Combining this information with the last column of Table 1, we reach a symbolic description of the polynomials contributing to $t_2(c)$ that contains $(9,15)$ with multiplicity $1$ , $(10,15)$ with multiplicity $2\cdot 1+2\cdot 1=4$ , $(11,15)$ with multiplicity $1+2\cdot 1+1=4$ , $(12,18)$ with multiplicity $2\cdot 3 + 12 + 2\cdot 3 = 24$ , and $(13,18)$ with multiplicity $6+2\cdot 6+2\cdot 6+2\cdot 6+6 = 48$ , and $(15,21)$ with multiplicity $9+2\cdot 18+36+2\cdot 18+2\cdot 9+9=144$ . Combining Theorem 3.1 and Theorem 1.6, we find that

$$ \begin{align*} |t_2(c)-\alpha_2q|\leqslant(\!\sqrt{q}+1)D_2/2+21, \end{align*} $$

where $\alpha _2 = 2\cdot 2^{-9}+4\cdot 2^{-10}+4\cdot 2^{-11} +24\cdot 2^{-12}+48\cdot 2^{-13} + 144\cdot 2^{-15}=49\cdot 2^{-11}$ , and the cumulative degree of our polynomials is $D_2=9\cdot 15+72\cdot 18+144\cdot 21=4455$ .

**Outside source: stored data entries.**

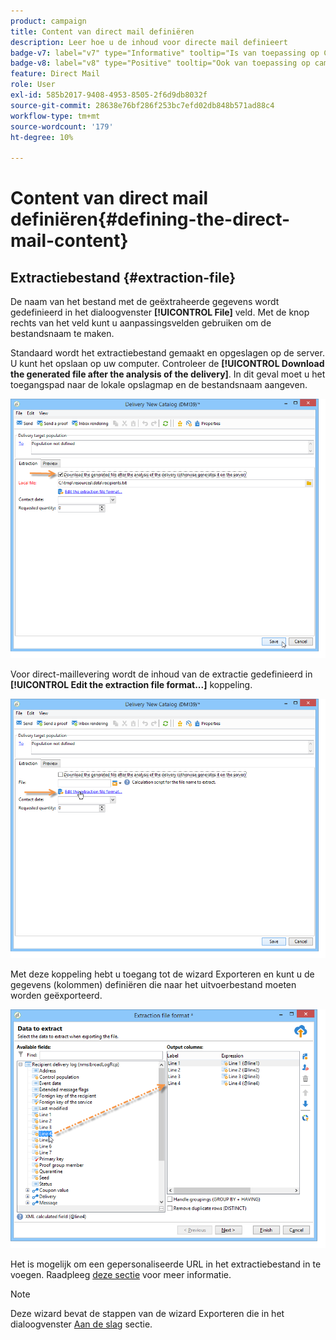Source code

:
 ```yaml
---
product: campaign
title: Content van direct mail definiëren
description: Leer hoe u de inhoud voor directe mail definieert
badge-v7: label="v7" type="Informative" tooltip="Is van toepassing op Campaign Classic v7"
badge-v8: label="v8" type="Positive" tooltip="Ook van toepassing op campagne v8"
feature: Direct Mail
role: User
exl-id: 585b2017-9408-4953-8505-2f6d9db8032f
source-git-commit: 28638e76bf286f253bc7efd02db848b571ad88c4
workflow-type: tm+mt
source-wordcount: '179'
ht-degree: 10%

---
```


# Content van direct mail definiëren{#defining-the-direct-mail-content}

## Extractiebestand {#extraction-file}

De naam van het bestand met de geëxtraheerde gegevens wordt gedefinieerd in het dialoogvenster **[!UICONTROL File]** veld. Met de knop rechts van het veld kunt u aanpassingsvelden gebruiken om de bestandsnaam te maken.

Standaard wordt het extractiebestand gemaakt en opgeslagen op de server. U kunt het opslaan op uw computer. Controleer de **[!UICONTROL Download the generated file after the analysis of the delivery]**. In dit geval moet u het toegangspad naar de lokale opslagmap en de bestandsnaam aangeven.

![](assets/s_ncs_user_mail_delivery_local_file.png)

Voor direct-maillevering wordt de inhoud van de extractie gedefinieerd in **[!UICONTROL Edit the extraction file format...]** koppeling.

![](assets/s_ncs_user_mail_delivery_format_link.png)

Met deze koppeling hebt u toegang tot de wizard Exporteren en kunt u de gegevens (kolommen) definiëren die naar het uitvoerbestand moeten worden geëxporteerd.

![](assets/s_ncs_user_mail_delivery_format_wz.png)

Het is mogelijk om een gepersonaliseerde URL in het extractiebestand in te voegen. Raadpleeg [deze sectie](../../web/using/publishing-a-web-form.md) voor meer informatie.

>[!NOTE]
>
>Deze wizard bevat de stappen van de wizard Exporteren die in het dialoogvenster [Aan de slag](../../platform/using/executing-export-jobs.md) sectie.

Proof. There are $(q-3)/2$ choices for a square $c\in \mathbb {F}_q$ satisfying $c\notin \{0,1\}$ . At most, $49$ of these choices do not fulfill Conditions (3-2)–(3-11) of Theorem 3.1. Each c that fails one of Conditions (3-2)–(3-11) contributes between 0 and $(q-3)/2$ elements $(x,c)$ to T. Putting these observations together with Proposition 5.3 and Proposition 5.4, we have that

$$ \begin{align*} ||T_1|-169\cdot2^{-14}q(q-3)/2| &\leqslant1161(\!\sqrt{q}+1)(q-3)/4+21(q-3)/2+49(q-3)/2,\\ ||T_2|-49\cdot2^{-11}q(q-3)/2| &\leqslant4455(\!\sqrt{q}+1)(q-3)/4+21(q-3)/2+49(q-3)/2. \end{align*} $$

Next, by Lemma 5.1, we know that $|T|=|T_1|+2|T_2|$ , so

$$ \begin{align*} &||T|-(169\cdot2^{-15}+49\cdot2^{-11})q(q-3)|\\ &\quad\leqslant(q-3)[(1161/4+ 4455/2)(\!\sqrt{q}+1)+105]\\ &\quad<q[2518\sqrt{q}+10491/4]. \end{align*} $$

The result then follows from simple rearrangement.